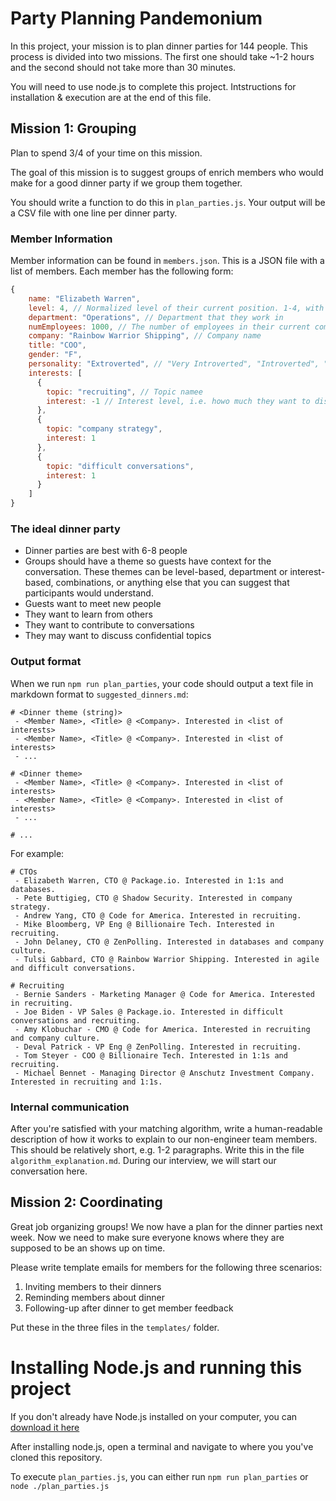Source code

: # Party Planning Pandemonium
In this project, your mission is to plan dinner parties for 144 people. This process is divided into two missions. The first one should take ~1-2 hours and the second should not take more than 30 minutes.

You will need to use node.js to complete this project. Intstructions for installation & execution are at the end of this file.

## Mission 1: Grouping

Plan to spend 3/4 of your time on this mission.

The goal of this mission is to suggest groups of enrich members who would make for a good dinner party if we group them together.

You should write a function to do this in `plan_parties.js`. Your output will be a CSV file with one line per dinner party.

### Member Information

Member information can be found in `members.json`. This is a JSON file with a list of members. Each member has the following form:

```javascript
{
    name: "Elizabeth Warren",
    level: 4, // Normalized level of their current position. 1-4, with 4 being the highest.
    department: "Operations", // Department that they work in
    numEmployees: 1000, // The number of employees in their current company
    company: "Rainbow Warrior Shipping", // Company name
    title: "COO",
    gender: "F",
    personality: "Extroverted", // "Very Introverted", "Introverted", "Average", "Extroverted", "Very Extroverted"
    interests: [
      {
        topic: "recruiting", // Topic namee
        interest: -1 // Interest level, i.e. howo much they want to discuss this topic. -2 to 2.
      },
      {
        topic: "company strategy",
        interest: 1
      },
      {
        topic: "difficult conversations",
        interest: 1
      }
    ]
}
```


### The ideal dinner party

 - Dinner parties are best with 6-8 people
 - Groups should have a theme so guests have context for the conversation. These themes can be level-based, department or interest-based, combinations, or anything else that you can suggest that participants would understand.
 - Guests want to meet new people
 - They want to learn from others
 - They want to contribute to conversations
 - They may want to discuss confidential topics

### Output format

When we run `npm run plan_parties`, your code should output a text file in markdown format to `suggested_dinners.md`:

```
# <Dinner theme (string)>
 - <Member Name>, <Title> @ <Company>. Interested in <list of interests>
 - <Member Name>, <Title> @ <Company>. Interested in <list of interests>
 - ...

# <Dinner theme>
 - <Member Name>, <Title> @ <Company>. Interested in <list of interests>
 - <Member Name>, <Title> @ <Company>. Interested in <list of interests>
 - ...

# ...
```

For example:

```
# CTOs
 - Elizabeth Warren, CTO @ Package.io. Interested in 1:1s and databases.
 - Pete Buttigieg, CTO @ Shadow Security. Interested in company strategy.
 - Andrew Yang, CTO @ Code for America. Interested in recruiting.
 - Mike Bloomberg, VP Eng @ Billionaire Tech. Interested in recruiting.
 - John Delaney, CTO @ ZenPolling. Interested in databases and company culture.
 - Tulsi Gabbard, CTO @ Rainbow Warrior Shipping. Interested in agile and difficult conversations.

# Recruiting
 - Bernie Sanders - Marketing Manager @ Code for America. Interested in recruiting.
 - Joe Biden - VP Sales @ Package.io. Interested in difficult conversations and recruiting.
 - Amy Klobuchar - CMO @ Code for America. Interested in recruiting and company culture.
 - Deval Patrick - VP Eng @ ZenPolling. Interested in recruiting.
 - Tom Steyer - COO @ Billionaire Tech. Interested in 1:1s and recruiting.
 - Michael Bennet - Managing Director @ Anschutz Investment Company. Interested in recruiting and 1:1s.
```

### Internal communication

After you're satisfied with your matching algorithm, write a human-readable description of how it works to explain to our non-engineer team members. This should be relatively short, e.g. 1-2 paragraphs. Write this in the file `algorithm_explanation.md`. During our interview, we will start our conversation here.

## Mission 2: Coordinating

Great job organizing groups! We now have a plan for the dinner parties next week. Now we need to make sure everyone knows where they are supposed to be an shows up on time.

Please write template emails for members for the following three scenarios:

 1. Inviting members to their dinners
 2. Reminding members about dinner
 3. Following-up after dinner to get member feedback

Put these in the three files in the `templates/` folder.

# Installing Node.js and running this project

If you don't already have Node.js installed on your computer, you can [download it here](https://nodejs.org/)

After installing node.js, open a terminal and navigate to where you you've cloned this repository.

To execute `plan_parties.js`, you can either run `npm run plan_parties` or `node ./plan_parties.js`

---

◆ ASSIGNMENT ◆
Reply with nothing except the number of lines in the listing above that include "have".

◆ THE ANSWER ◆
3